About this exercise: When you restate the entries that follow, keep every word exactly and drop the pictures.

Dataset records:
........
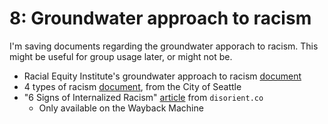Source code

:# 8: Groundwater approach to racism

I'm saving documents regarding the groundwater apporach to racism.  This might be useful for group usage later, or might not be.<!--more-->

* Racial Equity Institute's groundwater approach to racism [document](https://racialequityinstitute.org/wp-content/uploads/2022/05/REIGroundwaterApproach.pdf)
* 4 types of racism [document](https://www.seattle.gov/documents/Departments/RSJI/Resources/RSJI-4-Types-of-Racism-August-2021-City-of-Seattle-Office-for-Civil-Rights.pdf), from the City of Seattle
* "6 Signs of Internalized Racism" [article](https://web.archive.org/web/20230602082353/https:/disorient.co/internalized-racism/#signs-of-internalized-colonialism-and-racism) from `disorient.co`
    * Only available on the Wayback Machine

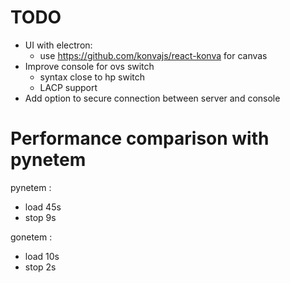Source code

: 
# TODO

- UI with electron:
  - use https://github.com/konvajs/react-konva for canvas
- Improve console for ovs switch
  - syntax close to hp switch
  - LACP support
- Add option to secure connection between server and console

# Performance comparison with pynetem

pynetem :

- load 45s
- stop 9s

gonetem :

- load 10s
- stop 2s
........
Written solution:
Source code

:# 8: Groundwater approach to racism

I'm saving documents regarding the groundwater apporach to racism.  This might be useful for group usage later, or might not be.<!--more-->

* Racial Equity Institute's groundwater approach to racism [document](https://racialequityinstitute.org/wp-content/uploads/2022/05/REIGroundwaterApproach.pdf)
* 4 types of racism [document](https://www.seattle.gov/documents/Departments/RSJI/Resources/RSJI-4-Types-of-Racism-August-2021-City-of-Seattle-Office-for-Civil-Rights.pdf), from the City of Seattle
* "6 Signs of Internalized Racism" [article](https://web.archive.org/web/20230602082353/https:/disorient.co/internalized-racism/#signs-of-internalized-colonialism-and-racism) from `disorient.co`
    * Only available on the Wayback Machine

Source code

: 
# TODO

- UI with electron:
  - use https://github.com/konvajs/react-konva for canvas
- Improve console for ovs switch
  - syntax close to hp switch
  - LACP support
- Add option to secure connection between server and console

# Performance comparison with pynetem

pynetem :

- load 45s
- stop 9s

gonetem :

- load 10s
- stop 2s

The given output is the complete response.